Small Emissivity of Atmosphere with CO2

This is a continuation of the previous post Emissivity of the Atmosphere? asking the question of the emissivity of the atmosphere around wave number 667 where the trace gas CO2 is resonant while the main gases O2 and N2 are not resonant (assuming no water vapor).

We consider a model of the atmosphere as two damped oscillators here coupled in series with for simplicity acoustic damping, one with big mass M and velocity V representing O2 and N2, and one with small mass m and velocity v representing the trace gas CO2, both subject to the forcing F.

The analysis of Computational Blackbody Radiation shows that the emission E of the system as the energy consumed by the damping, is given as

• E = d v^2 + D^2 V^2 with dv^2 = D^2V^2 = F^2   

while the temperature T as the total kinetic energy (x 2) is given by

• T = mv^2 + MV^2. 

We compute assuming m << M so that T ~ MV^2 

• E ~ 2 x D^2/M x T

with thus a coefficient of emissivity 

• epsilon = 2 x D^2/M 

to be compared with the coefficient d/m in case only the small (resonant) oscillator is present. 

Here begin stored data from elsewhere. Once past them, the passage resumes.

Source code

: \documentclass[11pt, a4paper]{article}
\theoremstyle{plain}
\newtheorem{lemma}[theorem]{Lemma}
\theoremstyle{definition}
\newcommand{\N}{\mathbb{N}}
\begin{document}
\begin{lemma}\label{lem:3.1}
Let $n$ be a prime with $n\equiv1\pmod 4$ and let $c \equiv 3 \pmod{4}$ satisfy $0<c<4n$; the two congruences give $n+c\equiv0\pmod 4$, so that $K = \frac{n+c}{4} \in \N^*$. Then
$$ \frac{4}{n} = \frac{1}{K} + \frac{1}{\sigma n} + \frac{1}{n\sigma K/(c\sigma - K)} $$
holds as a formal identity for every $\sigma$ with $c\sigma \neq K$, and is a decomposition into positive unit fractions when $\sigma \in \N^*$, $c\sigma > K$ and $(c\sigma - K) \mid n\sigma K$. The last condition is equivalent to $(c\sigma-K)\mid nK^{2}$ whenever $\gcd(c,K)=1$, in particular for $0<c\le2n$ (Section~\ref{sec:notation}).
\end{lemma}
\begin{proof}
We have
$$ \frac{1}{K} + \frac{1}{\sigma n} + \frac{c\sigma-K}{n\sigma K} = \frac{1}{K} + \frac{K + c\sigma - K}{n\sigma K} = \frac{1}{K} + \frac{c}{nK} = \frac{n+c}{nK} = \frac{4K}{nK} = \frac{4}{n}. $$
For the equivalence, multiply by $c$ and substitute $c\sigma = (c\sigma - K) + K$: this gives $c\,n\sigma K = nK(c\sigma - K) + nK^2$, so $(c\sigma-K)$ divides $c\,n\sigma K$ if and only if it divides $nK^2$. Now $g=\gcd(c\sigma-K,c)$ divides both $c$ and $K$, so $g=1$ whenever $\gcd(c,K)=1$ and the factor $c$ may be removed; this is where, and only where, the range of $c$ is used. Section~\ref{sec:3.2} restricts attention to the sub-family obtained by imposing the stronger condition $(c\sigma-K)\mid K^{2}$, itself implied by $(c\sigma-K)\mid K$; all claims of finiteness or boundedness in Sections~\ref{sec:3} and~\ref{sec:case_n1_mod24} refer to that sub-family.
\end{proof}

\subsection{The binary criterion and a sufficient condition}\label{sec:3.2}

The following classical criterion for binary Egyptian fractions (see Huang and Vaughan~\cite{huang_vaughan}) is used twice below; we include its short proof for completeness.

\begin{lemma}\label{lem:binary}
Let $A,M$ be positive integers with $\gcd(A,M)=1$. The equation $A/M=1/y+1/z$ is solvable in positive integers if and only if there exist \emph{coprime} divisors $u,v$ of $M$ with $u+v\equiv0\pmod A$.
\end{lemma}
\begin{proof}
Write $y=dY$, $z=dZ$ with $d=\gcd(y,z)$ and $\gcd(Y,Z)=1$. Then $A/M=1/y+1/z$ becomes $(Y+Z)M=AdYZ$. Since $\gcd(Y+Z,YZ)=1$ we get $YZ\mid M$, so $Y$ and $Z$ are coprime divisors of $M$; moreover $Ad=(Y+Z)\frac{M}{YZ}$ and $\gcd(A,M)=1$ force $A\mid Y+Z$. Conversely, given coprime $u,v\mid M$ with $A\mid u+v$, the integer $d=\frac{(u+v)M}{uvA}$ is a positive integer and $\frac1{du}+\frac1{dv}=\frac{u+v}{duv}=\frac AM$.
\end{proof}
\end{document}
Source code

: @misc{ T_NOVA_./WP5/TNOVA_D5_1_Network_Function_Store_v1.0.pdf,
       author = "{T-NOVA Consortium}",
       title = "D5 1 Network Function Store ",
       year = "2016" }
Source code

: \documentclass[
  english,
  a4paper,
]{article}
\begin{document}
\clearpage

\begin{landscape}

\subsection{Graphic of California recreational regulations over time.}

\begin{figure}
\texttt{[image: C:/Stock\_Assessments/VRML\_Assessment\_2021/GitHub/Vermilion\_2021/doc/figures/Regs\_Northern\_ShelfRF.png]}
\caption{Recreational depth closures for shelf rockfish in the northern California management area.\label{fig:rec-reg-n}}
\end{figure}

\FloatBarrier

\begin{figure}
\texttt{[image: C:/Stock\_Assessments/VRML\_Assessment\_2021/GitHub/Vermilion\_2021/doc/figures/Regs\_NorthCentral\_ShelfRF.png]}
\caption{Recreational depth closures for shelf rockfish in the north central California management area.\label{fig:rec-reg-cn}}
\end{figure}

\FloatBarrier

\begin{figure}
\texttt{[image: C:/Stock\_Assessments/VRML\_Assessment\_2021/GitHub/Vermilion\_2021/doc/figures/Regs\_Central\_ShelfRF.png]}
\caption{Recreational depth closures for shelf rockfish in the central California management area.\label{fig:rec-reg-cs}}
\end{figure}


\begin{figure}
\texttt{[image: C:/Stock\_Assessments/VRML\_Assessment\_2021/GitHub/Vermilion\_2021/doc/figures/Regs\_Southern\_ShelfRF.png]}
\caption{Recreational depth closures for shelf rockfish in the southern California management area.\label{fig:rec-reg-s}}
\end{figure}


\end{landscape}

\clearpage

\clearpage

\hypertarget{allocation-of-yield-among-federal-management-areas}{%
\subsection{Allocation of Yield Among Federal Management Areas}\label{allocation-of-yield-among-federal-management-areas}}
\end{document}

The emissivity of the system may thus be much smaller than that of the resonant oscillator, if the resonant oscillator has a small mass compared to the system mass. The reason is the presence of the factor D^2 in the non-resonant case to be compared with the factor d in the resonant case, expressing the essence of the analysis.

In other words, we have in a simple model discovered small emissivity of the system compared with the (maximal) emissivity of the small resonant component, that is small atmospheric emissivity by the presence of the resonant trace gas CO2.